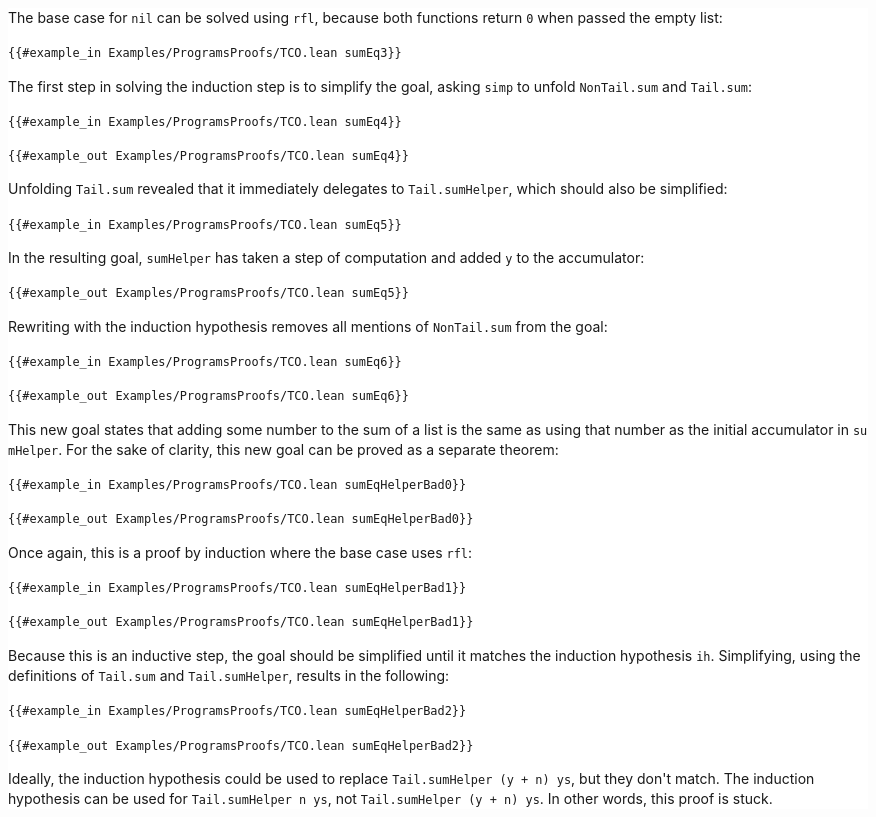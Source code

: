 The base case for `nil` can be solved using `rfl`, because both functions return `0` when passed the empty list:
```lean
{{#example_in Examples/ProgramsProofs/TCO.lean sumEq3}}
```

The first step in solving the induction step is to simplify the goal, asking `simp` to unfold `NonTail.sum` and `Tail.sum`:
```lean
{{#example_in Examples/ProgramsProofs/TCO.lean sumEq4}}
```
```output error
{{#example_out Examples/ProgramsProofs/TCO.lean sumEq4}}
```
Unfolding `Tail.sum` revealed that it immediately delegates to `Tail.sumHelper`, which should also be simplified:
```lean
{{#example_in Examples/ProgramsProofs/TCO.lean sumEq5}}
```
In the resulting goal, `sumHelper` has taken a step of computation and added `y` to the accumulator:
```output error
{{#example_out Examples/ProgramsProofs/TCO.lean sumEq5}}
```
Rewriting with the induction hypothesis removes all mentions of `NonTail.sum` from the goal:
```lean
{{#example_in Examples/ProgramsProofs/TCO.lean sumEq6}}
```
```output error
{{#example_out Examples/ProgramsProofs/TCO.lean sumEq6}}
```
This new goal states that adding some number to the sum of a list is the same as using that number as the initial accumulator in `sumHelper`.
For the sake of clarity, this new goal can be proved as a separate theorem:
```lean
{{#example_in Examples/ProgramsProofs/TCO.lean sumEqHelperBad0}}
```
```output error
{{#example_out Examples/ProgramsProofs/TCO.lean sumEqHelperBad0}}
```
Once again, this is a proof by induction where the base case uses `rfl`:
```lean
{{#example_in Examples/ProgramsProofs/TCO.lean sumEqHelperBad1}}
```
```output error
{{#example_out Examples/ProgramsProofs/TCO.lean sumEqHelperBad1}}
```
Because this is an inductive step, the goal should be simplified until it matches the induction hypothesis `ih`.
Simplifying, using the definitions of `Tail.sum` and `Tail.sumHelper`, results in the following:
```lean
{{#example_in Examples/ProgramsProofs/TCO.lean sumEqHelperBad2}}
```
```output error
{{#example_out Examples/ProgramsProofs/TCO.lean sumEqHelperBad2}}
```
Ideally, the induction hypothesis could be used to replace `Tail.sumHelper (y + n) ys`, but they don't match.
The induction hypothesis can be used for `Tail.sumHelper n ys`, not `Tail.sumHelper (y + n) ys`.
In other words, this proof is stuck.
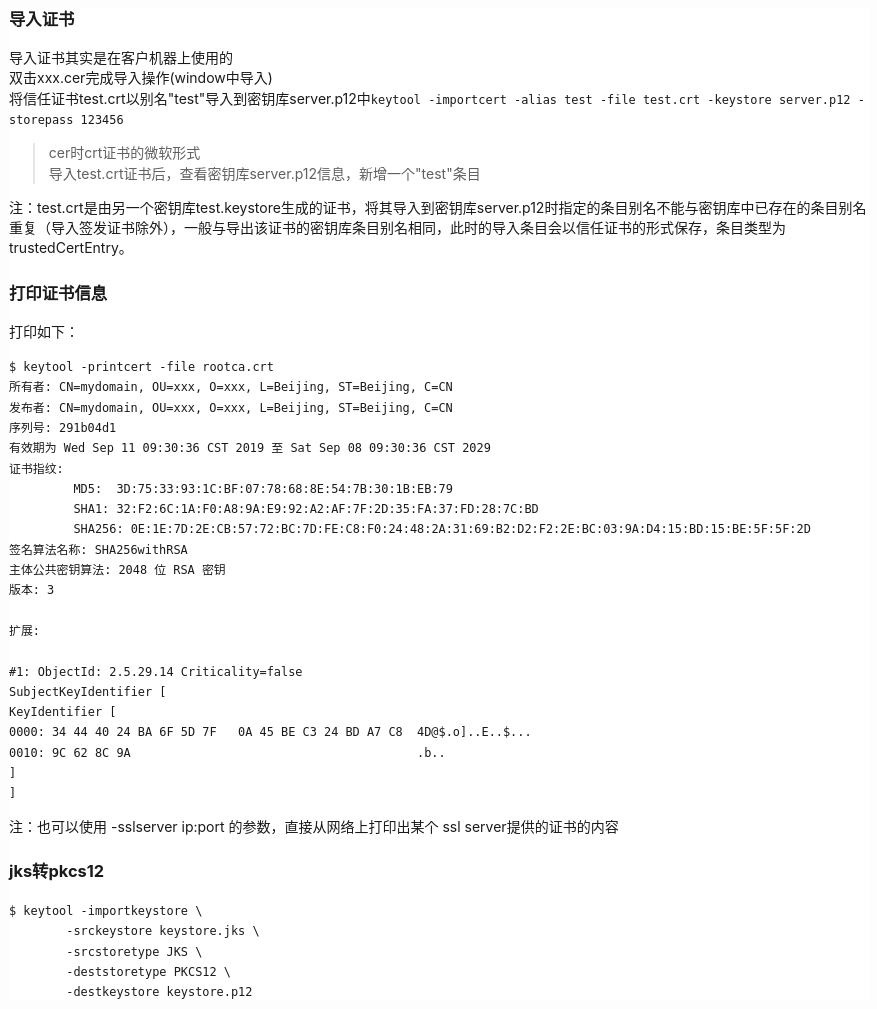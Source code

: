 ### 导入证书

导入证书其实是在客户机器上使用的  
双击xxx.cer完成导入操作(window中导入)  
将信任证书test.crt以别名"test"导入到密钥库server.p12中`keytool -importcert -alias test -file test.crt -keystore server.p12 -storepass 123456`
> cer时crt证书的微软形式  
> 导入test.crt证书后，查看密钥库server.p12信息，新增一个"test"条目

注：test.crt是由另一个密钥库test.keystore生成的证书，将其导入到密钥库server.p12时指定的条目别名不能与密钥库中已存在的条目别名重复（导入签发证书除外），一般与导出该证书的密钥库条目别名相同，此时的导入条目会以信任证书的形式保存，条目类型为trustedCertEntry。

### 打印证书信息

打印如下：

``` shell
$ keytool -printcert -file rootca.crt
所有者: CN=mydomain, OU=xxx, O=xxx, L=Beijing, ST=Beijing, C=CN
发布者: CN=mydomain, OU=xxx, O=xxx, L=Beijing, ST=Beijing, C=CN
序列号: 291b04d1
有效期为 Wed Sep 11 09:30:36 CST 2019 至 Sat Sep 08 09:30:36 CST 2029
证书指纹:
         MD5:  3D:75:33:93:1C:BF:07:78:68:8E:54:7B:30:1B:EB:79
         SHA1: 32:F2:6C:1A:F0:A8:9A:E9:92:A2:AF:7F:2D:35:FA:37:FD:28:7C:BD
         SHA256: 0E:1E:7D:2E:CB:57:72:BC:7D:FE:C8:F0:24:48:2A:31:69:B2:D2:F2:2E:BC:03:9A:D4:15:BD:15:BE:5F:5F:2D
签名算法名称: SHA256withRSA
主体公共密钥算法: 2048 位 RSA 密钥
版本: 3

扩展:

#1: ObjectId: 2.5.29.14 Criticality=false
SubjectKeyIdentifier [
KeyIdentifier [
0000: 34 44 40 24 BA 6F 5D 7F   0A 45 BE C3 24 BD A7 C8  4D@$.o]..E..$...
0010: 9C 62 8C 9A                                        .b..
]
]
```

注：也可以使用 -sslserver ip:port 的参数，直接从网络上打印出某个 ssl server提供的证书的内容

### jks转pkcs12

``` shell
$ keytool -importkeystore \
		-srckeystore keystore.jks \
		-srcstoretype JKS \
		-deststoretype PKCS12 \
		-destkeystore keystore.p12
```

========================================================================

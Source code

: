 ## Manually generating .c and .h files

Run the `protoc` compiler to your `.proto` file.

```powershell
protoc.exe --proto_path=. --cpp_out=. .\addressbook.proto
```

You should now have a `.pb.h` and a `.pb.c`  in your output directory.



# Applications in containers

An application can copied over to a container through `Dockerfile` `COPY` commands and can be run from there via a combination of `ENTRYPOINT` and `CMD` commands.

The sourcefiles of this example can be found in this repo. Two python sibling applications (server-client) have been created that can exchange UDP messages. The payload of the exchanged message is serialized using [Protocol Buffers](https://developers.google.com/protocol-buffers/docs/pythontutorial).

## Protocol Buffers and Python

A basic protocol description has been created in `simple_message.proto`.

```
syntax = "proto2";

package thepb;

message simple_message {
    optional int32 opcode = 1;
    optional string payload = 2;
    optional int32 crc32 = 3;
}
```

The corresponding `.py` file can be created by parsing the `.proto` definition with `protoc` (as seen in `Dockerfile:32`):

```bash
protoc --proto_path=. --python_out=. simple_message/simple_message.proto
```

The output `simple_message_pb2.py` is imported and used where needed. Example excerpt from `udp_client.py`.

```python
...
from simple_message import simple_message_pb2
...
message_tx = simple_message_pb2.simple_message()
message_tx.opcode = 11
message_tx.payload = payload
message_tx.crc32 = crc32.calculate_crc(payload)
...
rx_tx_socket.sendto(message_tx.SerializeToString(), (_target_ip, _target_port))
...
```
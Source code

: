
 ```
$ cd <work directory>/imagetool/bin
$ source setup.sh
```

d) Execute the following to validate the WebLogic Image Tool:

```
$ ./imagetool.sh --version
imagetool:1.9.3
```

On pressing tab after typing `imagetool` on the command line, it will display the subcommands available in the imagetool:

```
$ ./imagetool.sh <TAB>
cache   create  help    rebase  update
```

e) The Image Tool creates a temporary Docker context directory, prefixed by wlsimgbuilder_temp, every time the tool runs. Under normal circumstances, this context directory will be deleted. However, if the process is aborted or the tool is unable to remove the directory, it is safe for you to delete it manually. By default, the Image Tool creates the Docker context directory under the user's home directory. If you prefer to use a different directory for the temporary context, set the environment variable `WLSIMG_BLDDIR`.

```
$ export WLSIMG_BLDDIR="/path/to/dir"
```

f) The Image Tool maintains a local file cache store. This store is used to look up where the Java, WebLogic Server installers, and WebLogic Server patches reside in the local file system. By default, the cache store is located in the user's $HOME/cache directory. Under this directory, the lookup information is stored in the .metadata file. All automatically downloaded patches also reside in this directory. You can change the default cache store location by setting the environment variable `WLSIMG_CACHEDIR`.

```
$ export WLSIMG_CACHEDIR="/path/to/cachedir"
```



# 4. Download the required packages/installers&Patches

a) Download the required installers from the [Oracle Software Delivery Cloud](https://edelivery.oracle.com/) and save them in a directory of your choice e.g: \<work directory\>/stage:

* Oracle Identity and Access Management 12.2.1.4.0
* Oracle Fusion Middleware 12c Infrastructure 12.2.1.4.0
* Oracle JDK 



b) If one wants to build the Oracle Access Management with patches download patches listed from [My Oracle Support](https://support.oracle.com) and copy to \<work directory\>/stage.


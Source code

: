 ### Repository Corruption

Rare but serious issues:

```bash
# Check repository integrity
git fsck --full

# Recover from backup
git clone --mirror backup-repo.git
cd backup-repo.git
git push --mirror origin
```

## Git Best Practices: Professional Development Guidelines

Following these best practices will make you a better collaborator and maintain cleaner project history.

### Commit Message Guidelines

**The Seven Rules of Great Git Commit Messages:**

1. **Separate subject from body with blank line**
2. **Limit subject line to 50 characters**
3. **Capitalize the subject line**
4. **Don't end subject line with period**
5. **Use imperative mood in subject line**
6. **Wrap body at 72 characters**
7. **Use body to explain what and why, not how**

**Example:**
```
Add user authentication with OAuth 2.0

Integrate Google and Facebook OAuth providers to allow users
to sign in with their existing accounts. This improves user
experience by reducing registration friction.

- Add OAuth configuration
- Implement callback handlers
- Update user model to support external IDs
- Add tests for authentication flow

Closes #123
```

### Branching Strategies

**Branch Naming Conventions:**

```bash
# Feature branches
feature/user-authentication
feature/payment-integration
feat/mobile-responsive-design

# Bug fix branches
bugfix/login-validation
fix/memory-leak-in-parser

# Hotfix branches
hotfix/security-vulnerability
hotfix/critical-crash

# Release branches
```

========================================================================

◆ PROBLEM TO WORK ON:
Which lines of the data contain the word "using"? Copy each one.

◆ RESULT FOR THIS EXERCISE:
: The base case for `nil` can be solved using `rfl`, because both functions return `0` when passed the empty list:
This new goal states that adding some number to the sum of a list is the same as using that number as the initial accumulator in `sumHelper`.
Simplifying, using the definitions of `Tail.sum` and `Tail.sumHelper`, results in the following:
The sourcefiles of this example can be found in this repo. Two python sibling applications (server-client) have been created that can exchange UDP messages. The payload of the exchanged message is serialized using [Protocol Buffers](https://developers.google.com/protocol-buffers/docs/pythontutorial).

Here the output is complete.